┌──
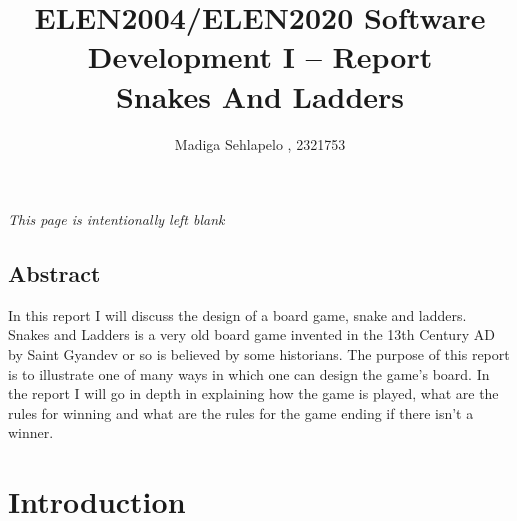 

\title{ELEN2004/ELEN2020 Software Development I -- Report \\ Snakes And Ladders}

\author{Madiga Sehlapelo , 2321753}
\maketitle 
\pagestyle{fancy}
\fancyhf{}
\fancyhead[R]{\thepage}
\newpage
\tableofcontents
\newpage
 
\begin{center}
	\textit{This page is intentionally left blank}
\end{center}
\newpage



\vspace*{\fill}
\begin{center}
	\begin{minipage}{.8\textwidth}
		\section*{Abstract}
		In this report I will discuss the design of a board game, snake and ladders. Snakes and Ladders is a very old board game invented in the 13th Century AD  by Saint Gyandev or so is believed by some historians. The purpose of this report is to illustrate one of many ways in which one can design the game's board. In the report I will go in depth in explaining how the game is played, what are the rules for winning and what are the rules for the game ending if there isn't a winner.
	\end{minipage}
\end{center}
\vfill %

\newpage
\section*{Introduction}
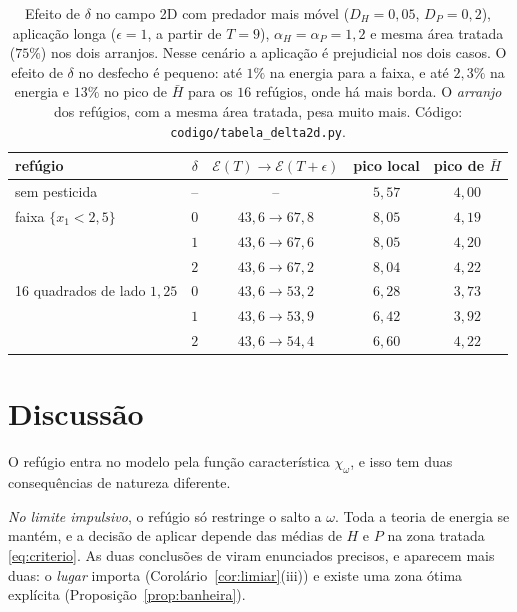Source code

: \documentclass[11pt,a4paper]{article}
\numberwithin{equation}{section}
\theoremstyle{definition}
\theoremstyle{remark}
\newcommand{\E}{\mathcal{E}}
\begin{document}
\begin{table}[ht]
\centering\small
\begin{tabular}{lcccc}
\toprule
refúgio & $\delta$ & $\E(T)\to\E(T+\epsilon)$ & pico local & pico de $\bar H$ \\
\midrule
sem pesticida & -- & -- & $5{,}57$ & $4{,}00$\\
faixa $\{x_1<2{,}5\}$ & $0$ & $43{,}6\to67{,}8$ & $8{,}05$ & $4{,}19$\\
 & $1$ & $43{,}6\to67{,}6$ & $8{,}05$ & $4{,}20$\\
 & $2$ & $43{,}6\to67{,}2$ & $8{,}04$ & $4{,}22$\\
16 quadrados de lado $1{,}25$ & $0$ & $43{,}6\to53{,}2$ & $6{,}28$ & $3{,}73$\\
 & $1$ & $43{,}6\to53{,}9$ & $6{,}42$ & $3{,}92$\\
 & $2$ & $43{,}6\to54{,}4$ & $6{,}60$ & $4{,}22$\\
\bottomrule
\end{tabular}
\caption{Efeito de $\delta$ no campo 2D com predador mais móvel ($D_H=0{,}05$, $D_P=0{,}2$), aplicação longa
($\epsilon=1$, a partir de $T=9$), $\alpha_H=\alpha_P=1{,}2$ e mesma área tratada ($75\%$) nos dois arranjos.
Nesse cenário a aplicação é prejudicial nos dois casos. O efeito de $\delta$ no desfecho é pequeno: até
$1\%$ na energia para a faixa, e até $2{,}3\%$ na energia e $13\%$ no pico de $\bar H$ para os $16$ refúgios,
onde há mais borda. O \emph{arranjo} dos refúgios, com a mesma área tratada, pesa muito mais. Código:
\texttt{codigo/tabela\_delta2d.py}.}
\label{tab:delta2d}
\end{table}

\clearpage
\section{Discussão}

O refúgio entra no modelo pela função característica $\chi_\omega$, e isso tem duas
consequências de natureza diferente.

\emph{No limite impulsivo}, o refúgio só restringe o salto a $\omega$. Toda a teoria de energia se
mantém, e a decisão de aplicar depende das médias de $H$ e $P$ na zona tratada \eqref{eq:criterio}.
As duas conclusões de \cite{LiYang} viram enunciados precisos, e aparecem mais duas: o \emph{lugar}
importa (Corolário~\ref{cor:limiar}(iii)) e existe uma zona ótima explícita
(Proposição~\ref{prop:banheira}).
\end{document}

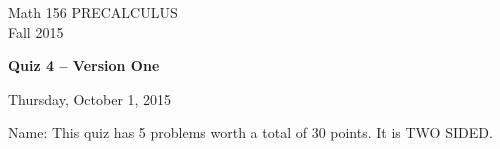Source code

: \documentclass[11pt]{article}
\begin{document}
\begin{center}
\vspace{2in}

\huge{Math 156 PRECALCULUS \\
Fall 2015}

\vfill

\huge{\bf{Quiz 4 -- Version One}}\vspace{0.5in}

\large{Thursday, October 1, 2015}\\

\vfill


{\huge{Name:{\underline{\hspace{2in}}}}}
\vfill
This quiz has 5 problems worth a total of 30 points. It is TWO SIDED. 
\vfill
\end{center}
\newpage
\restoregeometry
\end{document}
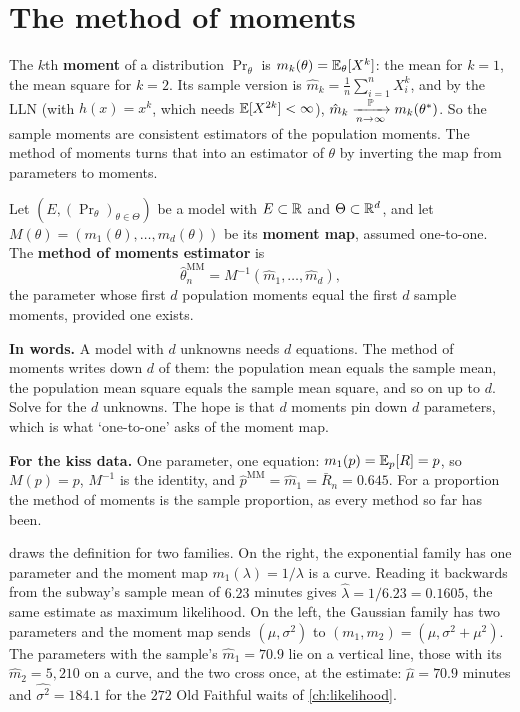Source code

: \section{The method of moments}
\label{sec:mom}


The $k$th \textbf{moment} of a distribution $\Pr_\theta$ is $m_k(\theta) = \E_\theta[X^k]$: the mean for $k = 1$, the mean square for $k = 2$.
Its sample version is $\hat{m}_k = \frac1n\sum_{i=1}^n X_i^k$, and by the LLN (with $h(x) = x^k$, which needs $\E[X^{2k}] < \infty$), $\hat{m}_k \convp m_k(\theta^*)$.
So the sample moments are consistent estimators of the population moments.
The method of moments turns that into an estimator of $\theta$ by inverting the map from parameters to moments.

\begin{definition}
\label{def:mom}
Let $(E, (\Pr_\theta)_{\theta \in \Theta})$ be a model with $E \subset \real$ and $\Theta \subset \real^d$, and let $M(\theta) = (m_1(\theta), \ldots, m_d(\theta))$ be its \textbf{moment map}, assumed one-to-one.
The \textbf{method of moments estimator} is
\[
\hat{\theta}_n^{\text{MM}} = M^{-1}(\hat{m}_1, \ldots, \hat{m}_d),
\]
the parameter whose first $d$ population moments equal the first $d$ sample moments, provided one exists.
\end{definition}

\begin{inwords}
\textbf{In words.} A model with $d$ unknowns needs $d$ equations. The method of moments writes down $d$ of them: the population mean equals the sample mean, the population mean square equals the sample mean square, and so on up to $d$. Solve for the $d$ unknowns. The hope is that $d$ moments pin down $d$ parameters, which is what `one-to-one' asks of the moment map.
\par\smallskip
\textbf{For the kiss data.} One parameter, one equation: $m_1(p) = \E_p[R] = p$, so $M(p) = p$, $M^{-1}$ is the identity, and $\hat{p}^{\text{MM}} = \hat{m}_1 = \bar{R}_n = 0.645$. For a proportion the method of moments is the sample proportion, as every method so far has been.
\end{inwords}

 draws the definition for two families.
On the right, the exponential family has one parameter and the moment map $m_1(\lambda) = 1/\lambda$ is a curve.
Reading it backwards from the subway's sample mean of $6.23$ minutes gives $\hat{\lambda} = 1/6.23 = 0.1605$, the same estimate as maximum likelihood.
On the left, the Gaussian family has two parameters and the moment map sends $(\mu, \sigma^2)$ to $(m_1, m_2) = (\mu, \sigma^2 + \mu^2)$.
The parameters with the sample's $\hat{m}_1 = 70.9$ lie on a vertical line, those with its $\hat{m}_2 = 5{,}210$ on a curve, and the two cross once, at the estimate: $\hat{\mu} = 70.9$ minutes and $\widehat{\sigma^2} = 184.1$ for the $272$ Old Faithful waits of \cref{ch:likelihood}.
└──
■ WHAT YOU NEED TO DO:
Omit each image and transcribe the remaining records word for word.

■ SOLUTION TO THE EXERCISE:
\title{ELEN2004/ELEN2020 Software Development I -- Report \\ Snakes And Ladders}

\author{Madiga Sehlapelo , 2321753}
\maketitle 
\pagestyle{fancy}
\fancyhf{}
\fancyhead[R]{\thepage}
\newpage
\tableofcontents
\newpage
 
\begin{center}
	\textit{This page is intentionally left blank}
\end{center}
\newpage



\vspace*{\fill}
\begin{center}
	\begin{minipage}{.8\textwidth}
		\section*{Abstract}
		In this report I will discuss the design of a board game, snake and ladders. Snakes and Ladders is a very old board game invented in the 13th Century AD  by Saint Gyandev or so is believed by some historians. The purpose of this report is to illustrate one of many ways in which one can design the game's board. In the report I will go in depth in explaining how the game is played, what are the rules for winning and what are the rules for the game ending if there isn't a winner.
	\end{minipage}
\end{center}
\vfill %

\newpage
\section*{Introduction}
Source code

: \documentclass[11pt,a4paper]{article}
\numberwithin{equation}{section}
\theoremstyle{definition}
\theoremstyle{remark}
\newcommand{\E}{\mathcal{E}}
\begin{document}
\begin{table}[ht]
\centering\small
\begin{tabular}{lcccc}
\toprule
refúgio & $\delta$ & $\E(T)\to\E(T+\epsilon)$ & pico local & pico de $\bar H$ \\
\midrule
sem pesticida & -- & -- & $5{,}57$ & $4{,}00$\\
faixa $\{x_1<2{,}5\}$ & $0$ & $43{,}6\to67{,}8$ & $8{,}05$ & $4{,}19$\\
 & $1$ & $43{,}6\to67{,}6$ & $8{,}05$ & $4{,}20$\\
 & $2$ & $43{,}6\to67{,}2$ & $8{,}04$ & $4{,}22$\\
16 quadrados de lado $1{,}25$ & $0$ & $43{,}6\to53{,}2$ & $6{,}28$ & $3{,}73$\\
 & $1$ & $43{,}6\to53{,}9$ & $6{,}42$ & $3{,}92$\\
 & $2$ & $43{,}6\to54{,}4$ & $6{,}60$ & $4{,}22$\\
\bottomrule
\end{tabular}
\caption{Efeito de $\delta$ no campo 2D com predador mais móvel ($D_H=0{,}05$, $D_P=0{,}2$), aplicação longa
($\epsilon=1$, a partir de $T=9$), $\alpha_H=\alpha_P=1{,}2$ e mesma área tratada ($75\%$) nos dois arranjos.
Nesse cenário a aplicação é prejudicial nos dois casos. O efeito de $\delta$ no desfecho é pequeno: até
$1\%$ na energia para a faixa, e até $2{,}3\%$ na energia e $13\%$ no pico de $\bar H$ para os $16$ refúgios,
onde há mais borda. O \emph{arranjo} dos refúgios, com a mesma área tratada, pesa muito mais. Código:
\texttt{codigo/tabela\_delta2d.py}.}
\label{tab:delta2d}
\end{table}

\clearpage
\section{Discussão}

O refúgio entra no modelo pela função característica $\chi_\omega$, e isso tem duas
consequências de natureza diferente.

\emph{No limite impulsivo}, o refúgio só restringe o salto a $\omega$. Toda a teoria de energia se
mantém, e a decisão de aplicar depende das médias de $H$ e $P$ na zona tratada \eqref{eq:criterio}.
As duas conclusões de \cite{LiYang} viram enunciados precisos, e aparecem mais duas: o \emph{lugar}
importa (Corolário~\ref{cor:limiar}(iii)) e existe uma zona ótima explícita
(Proposição~\ref{prop:banheira}).
\end{document}

Source code

: \documentclass[11pt]{article}
\begin{document}
\begin{center}
\vspace{2in}

\huge{Math 156 PRECALCULUS \\
Fall 2015}

\vfill

\huge{\bf{Quiz 4 -- Version One}}\vspace{0.5in}

\large{Thursday, October 1, 2015}\\

\vfill


{\huge{Name:{\underline{\hspace{2in}}}}}
\vfill
This quiz has 5 problems worth a total of 30 points. It is TWO SIDED. 
\vfill
\end{center}
\newpage
\restoregeometry
\end{document}
Source code

: \section{The method of moments}
\label{sec:mom}


The $k$th \textbf{moment} of a distribution $\Pr_\theta$ is $m_k(\theta) = \E_\theta[X^k]$: the mean for $k = 1$, the mean square for $k = 2$.
Its sample version is $\hat{m}_k = \frac1n\sum_{i=1}^n X_i^k$, and by the LLN (with $h(x) = x^k$, which needs $\E[X^{2k}] < \infty$), $\hat{m}_k \convp m_k(\theta^*)$.
So the sample moments are consistent estimators of the population moments.
The method of moments turns that into an estimator of $\theta$ by inverting the map from parameters to moments.

\begin{definition}
\label{def:mom}
Let $(E, (\Pr_\theta)_{\theta \in \Theta})$ be a model with $E \subset \real$ and $\Theta \subset \real^d$, and let $M(\theta) = (m_1(\theta), \ldots, m_d(\theta))$ be its \textbf{moment map}, assumed one-to-one.
The \textbf{method of moments estimator} is
\[
\hat{\theta}_n^{\text{MM}} = M^{-1}(\hat{m}_1, \ldots, \hat{m}_d),
\]
the parameter whose first $d$ population moments equal the first $d$ sample moments, provided one exists.
\end{definition}

\begin{inwords}
\textbf{In words.} A model with $d$ unknowns needs $d$ equations. The method of moments writes down $d$ of them: the population mean equals the sample mean, the population mean square equals the sample mean square, and so on up to $d$. Solve for the $d$ unknowns. The hope is that $d$ moments pin down $d$ parameters, which is what `one-to-one' asks of the moment map.
\par\smallskip
\textbf{For the kiss data.} One parameter, one equation: $m_1(p) = \E_p[R] = p$, so $M(p) = p$, $M^{-1}$ is the identity, and $\hat{p}^{\text{MM}} = \hat{m}_1 = \bar{R}_n = 0.645$. For a proportion the method of moments is the sample proportion, as every method so far has been.
\end{inwords}

 draws the definition for two families.
On the right, the exponential family has one parameter and the moment map $m_1(\lambda) = 1/\lambda$ is a curve.
Reading it backwards from the subway's sample mean of $6.23$ minutes gives $\hat{\lambda} = 1/6.23 = 0.1605$, the same estimate as maximum likelihood.
On the left, the Gaussian family has two parameters and the moment map sends $(\mu, \sigma^2)$ to $(m_1, m_2) = (\mu, \sigma^2 + \mu^2)$.
The parameters with the sample's $\hat{m}_1 = 70.9$ lie on a vertical line, those with its $\hat{m}_2 = 5{,}210$ on a curve, and the two cross once, at the estimate: $\hat{\mu} = 70.9$ minutes and $\widehat{\sigma^2} = 184.1$ for the $272$ Old Faithful waits of \cref{ch:likelihood}.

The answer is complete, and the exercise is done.